3. The European Central Bank is normalising policy and whether it ends asset buys in September or winds them down gradually is not an existential question, French central bank chief Francois Villeroy de Galhau said on Friday. "One shouldn’t focus excessively on the sole instrument of monthly net asset purchases: whether we end them in September or taper them somewhat more gradually is not a deep existential question," Villeroy said.

4. Europe is not ready for another economic downturn and the next crisis could test the limits of the European Central Bank, potentially pushing interest rates much deeper into negative territory, ECB board member Benoit Coeure said.

5. British Prime Minister Theresa May said on Friday that a Brexit transition period will be agreed with the European Union in seven weeks as she tries to ease concerns that a deal may take longer to reach.

6. British Prime Minister Theresa May reached deals worth more than 9.3 billion pounds ($13.26 billion) during her visit in China, which will create over 2,500 jobs across the United Kingdom, the British government said.

Domestic News

7. China’s overall leverage ratio is lower than developed countries with its debt level controllable, an expert from Chinese Academy of Social Sciences (CASS) said in People’s Daily.
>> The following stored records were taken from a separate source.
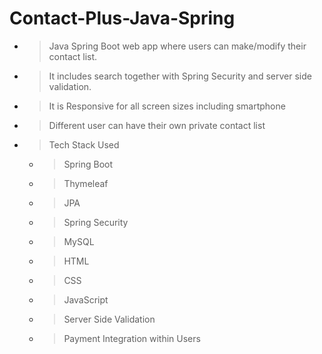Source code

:# Contact-Plus-Java-Spring
- > Java Spring Boot web app where users can make/modify their contact list.
- > It includes search together with Spring Security and server side validation. 
- > It is Responsive for all screen sizes including smartphone
- > Different user can have their own private contact list
- > Tech Stack Used
    - > Spring Boot
    - > Thymeleaf
    - > JPA
    - > Spring Security
    - > MySQL
    - > HTML
    - > CSS
    - > JavaScript
    - > Server Side Validation
    - > Payment Integration within Users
But the figures in some key sectors rose too fast, highlighting structural problems, in which deleverage is needed accordingly, the report added.
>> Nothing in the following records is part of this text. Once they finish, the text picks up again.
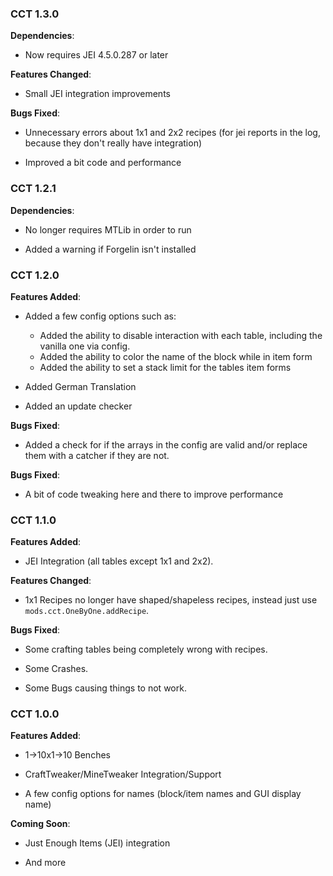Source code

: ### **CCT 1.3.0**

**Dependencies**:

* Now requires JEI 4.5.0.287 or later

**Features Changed**:

* Small JEI integration improvements

**Bugs Fixed**:

* Unnecessary errors about 1x1 and 2x2 recipes (for jei reports in the log, because they don't really have integration)

* Improved a bit code and performance

### **CCT 1.2.1**

**Dependencies**:

* No longer requires MTLib in order to run

* Added a warning if Forgelin isn't installed

### **CCT 1.2.0**

**Features Added**:

* Added a few config options such as:
    * Added the ability to disable interaction with each table, including the vanilla one via config.
    * Added the ability to color the name of the block while in item form
    * Added the ability to set a stack limit for the tables item forms

* Added German Translation

* Added an update checker

**Bugs Fixed**:

* Added a check for if the arrays in the config are valid and/or replace them with a catcher if they are not.

**Bugs Fixed**:

* A bit of code tweaking here and there to improve performance

### **CCT 1.1.0**

**Features Added**:

* JEI Integration (all tables except 1x1 and 2x2).

**Features Changed**:

* 1x1 Recipes no longer have shaped/shapeless recipes,
 instead just use `mods.cct.OneByOne.addRecipe`.

**Bugs Fixed**:

* Some crafting tables being completely wrong with recipes.

* Some Crashes.

* Some Bugs causing things to not work.

### **CCT 1.0.0**

**Features Added**:

* 1->10x1->10 Benches

* CraftTweaker/MineTweaker Integration/Support

* A few config options for names (block/item names and GUI display name)

**Coming Soon**:

* Just Enough Items (JEI) integration

* And more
8. Swiss bank UBS has upgraded its China GDP growth outlook in a research note to 6.6 percent for 2018 and to 6.4 percent for 2019 respectively, citing stronger momentum in China's exports and service sector. The Chinese currency, the renminbi or the yuan, will not be used as a tool to respond to U.S, trade measures, and the yuan’s prices is revised down to 6.2 per dollar from 6.4 per dollar at the end of 2018, the report added.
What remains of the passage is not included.